- **TASK**:
The number of lines below that contain the word "find" is all that the answer should hold.

- **Collected data**:
■ ■ ■
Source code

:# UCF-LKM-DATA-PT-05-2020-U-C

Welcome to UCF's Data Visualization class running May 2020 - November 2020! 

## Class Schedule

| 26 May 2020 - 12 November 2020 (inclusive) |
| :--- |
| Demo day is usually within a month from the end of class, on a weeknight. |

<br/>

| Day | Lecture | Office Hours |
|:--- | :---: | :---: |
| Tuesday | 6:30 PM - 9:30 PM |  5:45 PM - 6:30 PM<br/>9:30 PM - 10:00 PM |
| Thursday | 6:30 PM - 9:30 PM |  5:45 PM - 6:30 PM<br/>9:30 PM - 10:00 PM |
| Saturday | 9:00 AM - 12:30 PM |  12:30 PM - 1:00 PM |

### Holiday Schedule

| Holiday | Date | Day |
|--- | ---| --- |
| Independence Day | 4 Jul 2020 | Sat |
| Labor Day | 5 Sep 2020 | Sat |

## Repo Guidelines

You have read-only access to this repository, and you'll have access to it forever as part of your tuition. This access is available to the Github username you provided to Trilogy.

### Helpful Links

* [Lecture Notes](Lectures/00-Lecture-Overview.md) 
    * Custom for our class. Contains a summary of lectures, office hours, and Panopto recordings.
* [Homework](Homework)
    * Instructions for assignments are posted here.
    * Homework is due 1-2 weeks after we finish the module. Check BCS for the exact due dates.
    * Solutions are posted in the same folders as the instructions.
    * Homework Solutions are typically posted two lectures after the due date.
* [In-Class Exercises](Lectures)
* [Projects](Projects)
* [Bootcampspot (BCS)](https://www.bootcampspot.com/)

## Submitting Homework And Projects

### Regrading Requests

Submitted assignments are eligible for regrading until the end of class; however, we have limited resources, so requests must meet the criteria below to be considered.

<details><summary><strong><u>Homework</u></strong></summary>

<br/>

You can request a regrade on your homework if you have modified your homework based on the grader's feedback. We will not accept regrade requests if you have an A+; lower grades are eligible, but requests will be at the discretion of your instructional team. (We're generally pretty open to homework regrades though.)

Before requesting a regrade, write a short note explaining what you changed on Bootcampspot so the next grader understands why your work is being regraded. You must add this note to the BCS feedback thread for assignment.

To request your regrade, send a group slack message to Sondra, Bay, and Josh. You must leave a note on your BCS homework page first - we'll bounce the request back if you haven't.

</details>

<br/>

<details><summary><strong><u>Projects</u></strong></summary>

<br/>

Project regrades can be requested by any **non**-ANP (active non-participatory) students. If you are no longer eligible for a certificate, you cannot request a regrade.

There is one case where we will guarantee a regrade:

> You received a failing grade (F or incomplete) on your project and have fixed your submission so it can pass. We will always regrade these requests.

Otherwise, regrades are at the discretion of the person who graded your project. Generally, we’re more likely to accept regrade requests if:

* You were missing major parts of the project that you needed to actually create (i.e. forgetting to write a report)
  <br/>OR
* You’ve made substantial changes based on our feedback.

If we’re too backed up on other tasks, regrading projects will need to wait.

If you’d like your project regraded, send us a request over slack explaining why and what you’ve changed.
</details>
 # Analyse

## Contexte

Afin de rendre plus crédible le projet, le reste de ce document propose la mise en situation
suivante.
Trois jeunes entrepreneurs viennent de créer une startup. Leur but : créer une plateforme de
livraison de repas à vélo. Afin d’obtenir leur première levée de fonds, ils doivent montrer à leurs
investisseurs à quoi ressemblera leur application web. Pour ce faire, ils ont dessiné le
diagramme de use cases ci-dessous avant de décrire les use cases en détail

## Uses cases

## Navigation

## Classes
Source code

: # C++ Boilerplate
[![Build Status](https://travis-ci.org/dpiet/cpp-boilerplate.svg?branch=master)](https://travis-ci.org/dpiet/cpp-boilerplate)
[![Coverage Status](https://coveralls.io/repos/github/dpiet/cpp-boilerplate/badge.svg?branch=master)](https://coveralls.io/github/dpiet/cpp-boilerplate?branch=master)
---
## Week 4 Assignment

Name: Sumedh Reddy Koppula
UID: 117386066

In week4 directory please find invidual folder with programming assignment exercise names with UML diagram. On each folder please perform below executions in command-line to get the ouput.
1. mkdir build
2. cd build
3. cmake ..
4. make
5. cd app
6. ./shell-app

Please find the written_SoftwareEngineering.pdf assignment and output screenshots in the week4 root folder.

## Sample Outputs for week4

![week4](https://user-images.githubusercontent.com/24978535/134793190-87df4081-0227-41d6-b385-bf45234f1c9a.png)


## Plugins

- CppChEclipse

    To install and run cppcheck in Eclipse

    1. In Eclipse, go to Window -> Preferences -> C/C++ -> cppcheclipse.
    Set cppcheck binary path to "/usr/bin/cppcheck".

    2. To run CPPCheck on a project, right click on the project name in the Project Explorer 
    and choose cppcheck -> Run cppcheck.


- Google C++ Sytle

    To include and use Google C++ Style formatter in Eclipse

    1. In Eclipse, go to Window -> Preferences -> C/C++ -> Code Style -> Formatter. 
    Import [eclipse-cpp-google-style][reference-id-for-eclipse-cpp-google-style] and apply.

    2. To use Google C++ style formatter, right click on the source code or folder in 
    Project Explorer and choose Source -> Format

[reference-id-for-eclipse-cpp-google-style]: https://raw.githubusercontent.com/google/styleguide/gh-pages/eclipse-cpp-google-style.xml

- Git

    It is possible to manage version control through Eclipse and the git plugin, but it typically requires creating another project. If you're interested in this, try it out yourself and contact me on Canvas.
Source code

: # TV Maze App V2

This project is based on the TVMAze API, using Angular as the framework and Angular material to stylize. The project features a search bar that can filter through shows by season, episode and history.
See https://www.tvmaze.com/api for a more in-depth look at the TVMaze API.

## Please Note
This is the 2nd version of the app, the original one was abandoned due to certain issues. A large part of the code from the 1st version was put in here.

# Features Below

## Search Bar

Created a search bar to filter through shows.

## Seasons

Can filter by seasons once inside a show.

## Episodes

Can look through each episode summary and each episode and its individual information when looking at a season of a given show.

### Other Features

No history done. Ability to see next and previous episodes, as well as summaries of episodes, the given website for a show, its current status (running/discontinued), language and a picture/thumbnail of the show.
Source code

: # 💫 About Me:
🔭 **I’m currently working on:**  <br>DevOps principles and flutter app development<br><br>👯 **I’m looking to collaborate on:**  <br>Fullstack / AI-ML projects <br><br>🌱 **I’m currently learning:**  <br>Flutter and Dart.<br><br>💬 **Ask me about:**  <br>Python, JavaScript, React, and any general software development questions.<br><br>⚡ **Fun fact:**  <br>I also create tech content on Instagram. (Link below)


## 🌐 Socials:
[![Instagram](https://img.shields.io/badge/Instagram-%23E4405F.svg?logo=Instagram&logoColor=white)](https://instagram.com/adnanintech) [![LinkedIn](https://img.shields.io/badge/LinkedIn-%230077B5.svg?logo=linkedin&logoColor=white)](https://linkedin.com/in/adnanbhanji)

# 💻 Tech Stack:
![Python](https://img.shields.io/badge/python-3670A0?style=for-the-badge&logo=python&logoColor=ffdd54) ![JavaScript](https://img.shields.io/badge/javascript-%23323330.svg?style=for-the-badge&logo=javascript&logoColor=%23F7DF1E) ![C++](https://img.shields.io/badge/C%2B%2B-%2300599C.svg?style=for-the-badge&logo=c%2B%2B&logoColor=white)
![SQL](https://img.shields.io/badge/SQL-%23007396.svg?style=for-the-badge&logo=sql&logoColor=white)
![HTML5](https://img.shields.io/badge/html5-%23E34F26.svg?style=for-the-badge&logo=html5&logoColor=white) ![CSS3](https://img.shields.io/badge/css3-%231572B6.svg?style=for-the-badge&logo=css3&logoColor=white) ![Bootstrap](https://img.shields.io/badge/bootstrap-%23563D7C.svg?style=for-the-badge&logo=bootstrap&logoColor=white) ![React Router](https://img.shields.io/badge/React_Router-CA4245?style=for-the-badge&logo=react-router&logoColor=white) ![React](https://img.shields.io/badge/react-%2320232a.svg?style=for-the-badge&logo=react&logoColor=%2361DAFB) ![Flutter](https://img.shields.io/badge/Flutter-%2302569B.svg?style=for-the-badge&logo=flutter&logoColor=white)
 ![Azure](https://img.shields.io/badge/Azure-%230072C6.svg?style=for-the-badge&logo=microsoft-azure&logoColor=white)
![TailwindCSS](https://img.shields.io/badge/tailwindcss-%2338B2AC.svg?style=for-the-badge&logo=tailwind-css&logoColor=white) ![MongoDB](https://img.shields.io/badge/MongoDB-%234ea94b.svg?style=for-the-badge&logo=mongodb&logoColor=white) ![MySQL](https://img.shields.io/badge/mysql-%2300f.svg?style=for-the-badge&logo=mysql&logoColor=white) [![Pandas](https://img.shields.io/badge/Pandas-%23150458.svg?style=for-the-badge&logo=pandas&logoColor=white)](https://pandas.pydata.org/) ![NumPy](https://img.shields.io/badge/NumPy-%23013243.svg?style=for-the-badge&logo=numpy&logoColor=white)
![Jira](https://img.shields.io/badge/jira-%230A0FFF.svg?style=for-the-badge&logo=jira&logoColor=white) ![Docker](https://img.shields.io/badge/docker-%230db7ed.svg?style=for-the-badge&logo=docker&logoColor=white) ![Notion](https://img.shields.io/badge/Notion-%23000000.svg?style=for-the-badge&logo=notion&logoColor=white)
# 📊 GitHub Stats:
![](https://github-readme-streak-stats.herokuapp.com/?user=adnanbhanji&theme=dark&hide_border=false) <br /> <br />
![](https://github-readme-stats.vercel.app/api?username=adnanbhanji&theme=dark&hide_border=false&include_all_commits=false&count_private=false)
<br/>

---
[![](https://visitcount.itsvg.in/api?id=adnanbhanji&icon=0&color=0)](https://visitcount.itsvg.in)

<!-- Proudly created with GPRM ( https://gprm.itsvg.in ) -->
■ ■ ■
- **SOLUTION BELOW**:
2